▸ Problem to work on: Would you please return every line from the listing that contains the word "When"?

▸ Extracted information:
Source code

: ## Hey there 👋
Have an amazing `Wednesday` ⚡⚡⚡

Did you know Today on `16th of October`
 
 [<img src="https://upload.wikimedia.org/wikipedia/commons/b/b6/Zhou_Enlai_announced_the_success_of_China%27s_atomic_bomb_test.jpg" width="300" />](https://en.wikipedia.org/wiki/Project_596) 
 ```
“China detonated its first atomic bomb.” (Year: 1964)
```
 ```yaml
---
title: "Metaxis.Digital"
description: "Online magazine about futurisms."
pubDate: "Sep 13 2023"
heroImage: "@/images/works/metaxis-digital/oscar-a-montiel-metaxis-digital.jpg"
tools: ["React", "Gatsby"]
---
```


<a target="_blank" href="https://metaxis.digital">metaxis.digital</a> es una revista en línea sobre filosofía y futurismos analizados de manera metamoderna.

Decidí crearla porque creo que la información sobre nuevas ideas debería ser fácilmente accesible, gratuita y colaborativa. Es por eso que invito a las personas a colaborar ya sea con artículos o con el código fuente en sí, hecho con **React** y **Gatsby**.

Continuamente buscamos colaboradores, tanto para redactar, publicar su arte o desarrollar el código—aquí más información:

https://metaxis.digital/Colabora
---
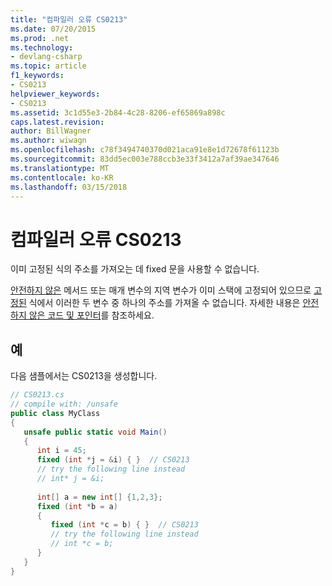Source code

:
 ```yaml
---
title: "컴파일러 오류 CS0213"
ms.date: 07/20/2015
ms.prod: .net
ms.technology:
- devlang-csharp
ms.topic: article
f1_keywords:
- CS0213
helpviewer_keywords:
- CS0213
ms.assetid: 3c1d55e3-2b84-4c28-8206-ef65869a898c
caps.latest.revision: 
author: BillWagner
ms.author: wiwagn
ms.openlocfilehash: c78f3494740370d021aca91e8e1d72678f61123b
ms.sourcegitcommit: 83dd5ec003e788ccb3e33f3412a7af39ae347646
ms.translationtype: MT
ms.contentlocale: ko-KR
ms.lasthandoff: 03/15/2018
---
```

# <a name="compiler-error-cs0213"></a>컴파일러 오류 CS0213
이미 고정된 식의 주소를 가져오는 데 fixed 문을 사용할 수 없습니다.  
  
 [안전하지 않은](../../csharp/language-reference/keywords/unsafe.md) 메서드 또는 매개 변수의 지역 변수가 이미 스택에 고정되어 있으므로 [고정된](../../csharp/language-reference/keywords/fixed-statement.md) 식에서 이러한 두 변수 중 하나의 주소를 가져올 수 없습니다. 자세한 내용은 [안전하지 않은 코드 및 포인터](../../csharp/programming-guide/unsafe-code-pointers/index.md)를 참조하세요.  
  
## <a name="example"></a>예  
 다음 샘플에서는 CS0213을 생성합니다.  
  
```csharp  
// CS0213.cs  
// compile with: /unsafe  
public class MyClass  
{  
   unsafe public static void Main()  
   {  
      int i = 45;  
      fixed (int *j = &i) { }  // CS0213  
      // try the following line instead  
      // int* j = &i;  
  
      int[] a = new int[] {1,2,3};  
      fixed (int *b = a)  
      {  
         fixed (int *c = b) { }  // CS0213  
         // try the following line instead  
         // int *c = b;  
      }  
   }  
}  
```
--
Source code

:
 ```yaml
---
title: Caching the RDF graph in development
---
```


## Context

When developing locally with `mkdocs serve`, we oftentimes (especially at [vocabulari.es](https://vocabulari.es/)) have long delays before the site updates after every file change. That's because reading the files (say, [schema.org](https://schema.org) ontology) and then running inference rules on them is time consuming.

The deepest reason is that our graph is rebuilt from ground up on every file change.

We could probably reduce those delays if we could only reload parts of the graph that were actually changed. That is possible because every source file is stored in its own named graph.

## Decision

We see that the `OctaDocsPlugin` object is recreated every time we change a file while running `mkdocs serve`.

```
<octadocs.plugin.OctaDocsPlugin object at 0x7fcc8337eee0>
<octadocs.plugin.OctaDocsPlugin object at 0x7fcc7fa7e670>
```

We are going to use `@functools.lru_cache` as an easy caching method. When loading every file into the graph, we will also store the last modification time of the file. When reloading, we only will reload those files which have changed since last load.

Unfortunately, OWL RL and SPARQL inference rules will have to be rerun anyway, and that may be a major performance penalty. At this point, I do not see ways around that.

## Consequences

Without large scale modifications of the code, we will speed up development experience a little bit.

▸ Output of the task:
When developing locally with `mkdocs serve`, we oftentimes (especially at [vocabulari.es](https://vocabulari.es/)) have long delays before the site updates after every file change. That's because reading the files (say, [schema.org](https://schema.org) ontology) and then running inference rules on them is time consuming.
We are going to use `@functools.lru_cache` as an easy caching method. When loading every file into the graph, we will also store the last modification time of the file. When reloading, we only will reload those files which have changed since last load.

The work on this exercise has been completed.